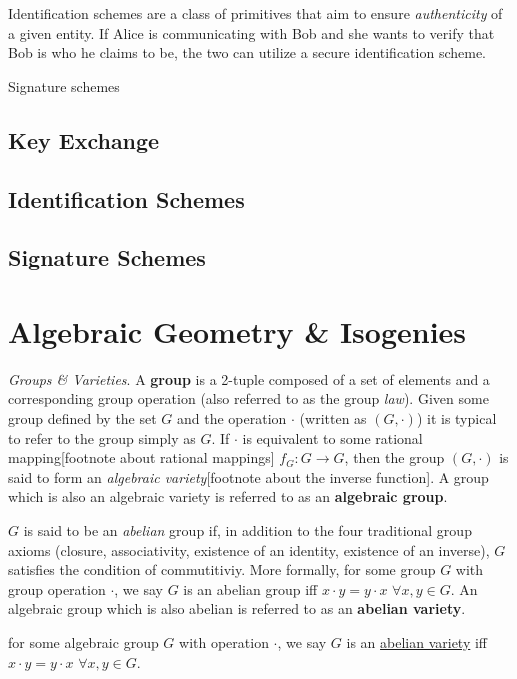 Identification schemes are a class of primitives that aim to ensure \emph{authenticity} of a given entity. If Alice is communicating with Bob and she wants to verify that Bob is who he claims to be, the two can utilize a secure identification scheme.

Signature schemes

\subsection{Key Exchange}

\subsection{Identification Schemes}

\subsection{Signature Schemes}

\section{Algebraic Geometry \& Isogenies}
\emph{Groups \& Varieties}. A \textbf{group} is a 2-tuple composed of a set of elements and a corresponding group operation (also referred to as the group \emph{law}). Given some group defined by the set $G$ and the operation $\cdot$ (written as $(G,\cdot)$) it is typical to refer to the group simply as $G$. If $\cdot$ is equivalent to some rational mapping[footnote about rational mappings] $f_G: G \rightarrow G$, then the group $(G,\cdot)$ is said to form an \textit{algebraic variety}[footnote about the inverse function]. A group which is also an algebraic variety is referred to as an \textbf{algebraic group}.

$G$ is said to be an \emph{abelian} group if, in addition to the four traditional group axioms (closure, associativity, existence of an identity, existence of an inverse), $G$ satisfies the condition of commutitiviy. More formally, for some group $G$ with group operation $\cdot$, we say $G$ is an abelian group iff $x \cdot y = y \cdot x$ $\forall x, y \in G$. An algebraic group which is also abelian is referred to as an \textbf{abelian variety}.

\begin{tcolorbox}
\begin{definition}
\label{defn:abelianvariety}
for some algebraic group $G$ with operation $\cdot$, we say $G$ is an \underline{abelian variety} iff $x \cdot y = y \cdot x$ $\forall x, y \in G$. 
\end{definition}
\end{tcolorbox}

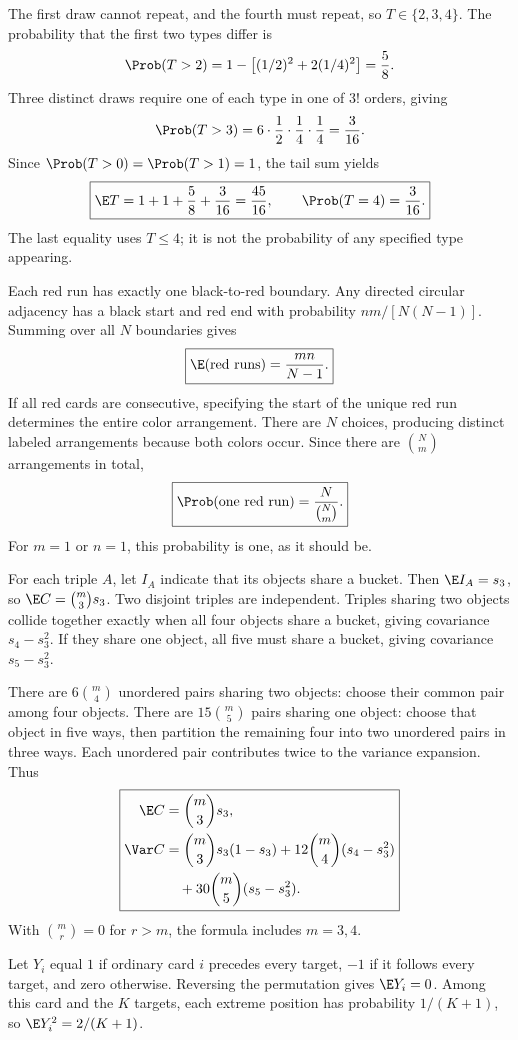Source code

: The first draw cannot repeat, and the fourth must repeat, so $T\in\{2,3,4\}$. The probability that the first two types differ is
\[
\Prob(T>2)=1-\left[(1/2)^2+2(1/4)^2\right]=\frac58.
\]
Three distinct draws require one of each type in one of $3!$ orders, giving
\[
\Prob(T>3)=6\cdot\frac12\cdot\frac14\cdot\frac14=\frac3{16}.
\]
Since $\Prob(T>0)=\Prob(T>1)=1$, the tail sum yields
\[
\boxed{\E T=1+1+\frac58+\frac3{16}=\frac{45}{16},
\qquad \Prob(T=4)=\frac3{16}.}
\]
The last equality uses $T\le4$; it is not the probability of any specified type appearing.

Each red run has exactly one black-to-red boundary. Any directed circular adjacency has a black start and red end with probability $nm/[N(N-1)]$. Summing over all $N$ boundaries gives
\[
\boxed{\E(\text{red runs})=\frac{mn}{N-1}.}
\]
If all red cards are consecutive, specifying the start of the unique red run determines the entire color arrangement. There are $N$ choices, producing distinct labeled arrangements because both colors occur. Since there are $\binom Nm$ arrangements in total,
\[
\boxed{\Prob(\text{one red run})=\frac N{\binom Nm}.}
\]
For $m=1$ or $n=1$, this probability is one, as it should be.

For each triple $A$, let $I_A$ indicate that its objects share a bucket. Then $\E I_A=s_3$, so $\E C=\binom m3s_3$. Two disjoint triples are independent. Triples sharing two objects collide together exactly when all four objects share a bucket, giving covariance $s_4-s_3^2$. If they share one object, all five must share a bucket, giving covariance $s_5-s_3^2$.

There are $6\binom m4$ unordered pairs sharing two objects: choose their common pair among four objects. There are $15\binom m5$ pairs sharing one object: choose that object in five ways, then partition the remaining four into two unordered pairs in three ways. Each unordered pair contributes twice to the variance expansion. Thus
\[
\boxed{\begin{aligned}
\E C&=\binom m3s_3,\\
\Var C&=\binom m3s_3(1-s_3)
+12\binom m4(s_4-s_3^2)\\
&\quad+30\binom m5(s_5-s_3^2).
\end{aligned}}
\]
With $\binom mr=0$ for $r>m$, the formula includes $m=3,4$.

Let $Y_i$ equal $1$ if ordinary card $i$ precedes every target, $-1$ if it follows every target, and zero otherwise. Reversing the permutation gives $\E Y_i=0$. Among this card and the $K$ targets, each extreme position has probability $1/(K+1)$, so $\E Y_i^2=2/(K+1)$.


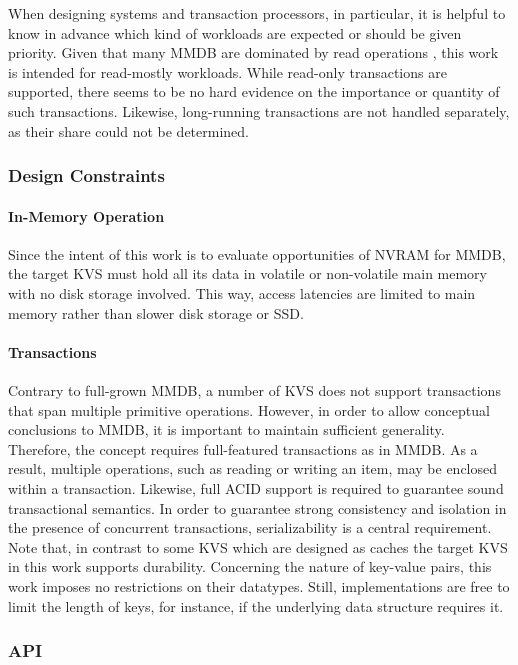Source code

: When designing systems and transaction processors, in particular, it is helpful
to know in advance which kind of workloads are expected or should be given
priority. Given that many MMDB are dominated by read operations
\cite{andrei2017sap}, this work is intended for read-mostly workloads. While
read-only transactions are supported, there seems to be no hard evidence on the
importance or quantity of such transactions. Likewise, long-running transactions
are not handled separately, as their share could not be determined.

\subsubsection{Design Constraints}

\paragraph{In-Memory Operation}

Since the intent of this work is to evaluate opportunities of NVRAM for MMDB,
the target KVS must hold all its data in volatile or non-volatile main memory
with no disk storage involved. This way, access latencies are limited to main
memory rather than slower disk storage or SSD.

\paragraph{Transactions}

Contrary to full-grown MMDB, a number of KVS does not support transactions that
span multiple primitive operations. However, in order to allow conceptual
conclusions to MMDB, it is important to maintain sufficient generality.
Therefore, the concept requires full-featured transactions as in MMDB. As a
result, multiple operations, such as reading or writing an item, may be enclosed
within a transaction. Likewise, full ACID support is required to guarantee sound
transactional semantics. In order to guarantee strong consistency and isolation
in the presence of concurrent transactions, serializability is a central
requirement. Note that, in contrast to some KVS which are designed as caches the
target KVS in this work supports durability. Concerning the nature of key-value
pairs, this work imposes no restrictions on their datatypes. Still,
implementations are free to limit the length of keys, for instance, if the
underlying data structure requires it.

\subsubsection{API}

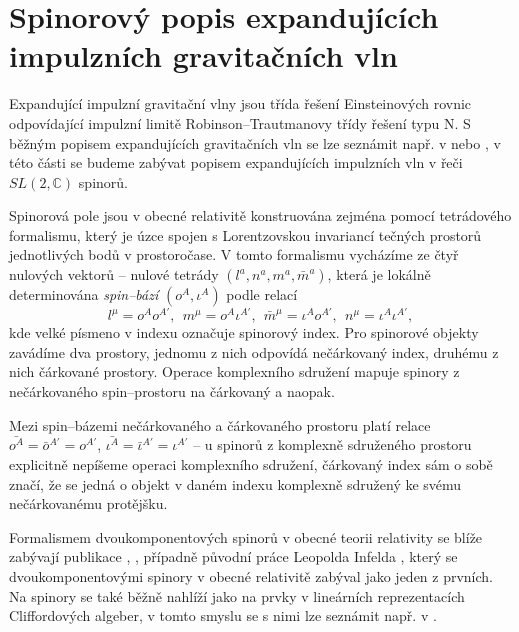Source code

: \chapter{Spinorový popis expandujících impulzních gravitačních vln}

Expandující impulzní gravitační vlny jsou třída řešení Einsteinových rovnic odpovídající impulzní limitě
Robinson--Trautmanovy třídy řešení typu N. S běžným popisem expandujících gravitačních vln se lze seznámit např. v
\cite{Podolsky_1999} nebo \cite{Podolsky:2016mqg}, v této části se budeme zabývat
popisem expandujících impulzních vln v řeči $SL(2, \mathbb{C})$ spinorů.

Spinorová pole jsou v obecné relativitě konstruována zejména pomocí tetrádového formalismu,
který je úzce spojen s Lorentzovskou invariancí tečných prostorů jednotlivých bodů v prostoročase.
V tomto formalismu vycházíme ze čtyř nulových vektorů -- nulové tetrády $(l^a, n^a, m^a, \bar{m}^a)$,
která je lokálně determinována \emph{spin--bází} $(o^A, \iota^A)$ podle relací
\begin{equation}
    \label{eq:tetrad-spinor-basis-relation}
    l^\mu = o^A o^{A'}, ~~ m^\mu = o^A \iota^{A'}, ~~ \bar{m}^\mu = \iota^A o^{A'}, ~~ n^\mu = \iota^A \iota^{A'},
\end{equation}
kde velké písmeno v indexu označuje spinorový index. Pro spinorové objekty zavádíme dva prostory,
jednomu z nich odpovídá nečárkovaný index, druhému z nich čárkované prostory. Operace komplexního sdružení
mapuje spinory z nečárkovaného spin--prostoru na čárkovaný a naopak.

Mezi spin--bázemi nečárkovaného a čárkovaného prostoru platí relace $\bar{o^A} = \bar{o}^{A'} = o^{A'}$, $\bar{\iota^A} = \bar{\iota}^{A'} = \iota^{A'}$ --
u spinorů z komplexně sdruženého prostoru explicitně nepíšeme operaci komplexního sdružení, čárkovaný index sám o sobě značí,
že se jedná o objekt v daném indexu komplexně sdružený ke svému nečárkovanému protějšku.

Formalismem dvoukomponentových spinorů v obecné teorii relativity se blíže zabývají publikace
\cite{penrose_rindler_1984}, \cite{doi:10.1142/5222}, případně původní práce Leopolda Infelda \cite{zbMATH03005509},
který se dvoukomponentovými spinory v obecné relativitě zabýval jako jeden z prvních. Na spinory se také běžně
nahlíží jako na prvky v lineárních reprezentacích Cliffordových algeber, v tomto smyslu se s nimi lze seznámit např. v \cite{fecko_2006}.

> Your assignment
Look through the entries above. Copy out every line holding the word "tomto".

> Solution to the problem
V tomto formalismu vycházíme ze čtyř nulových vektorů -- nulové tetrády $(l^a, n^a, m^a, \bar{m}^a)$,
nahlíží jako na prvky v lineárních reprezentacích Cliffordových algeber, v tomto smyslu se s nimi lze seznámit např. v \cite{fecko_2006}.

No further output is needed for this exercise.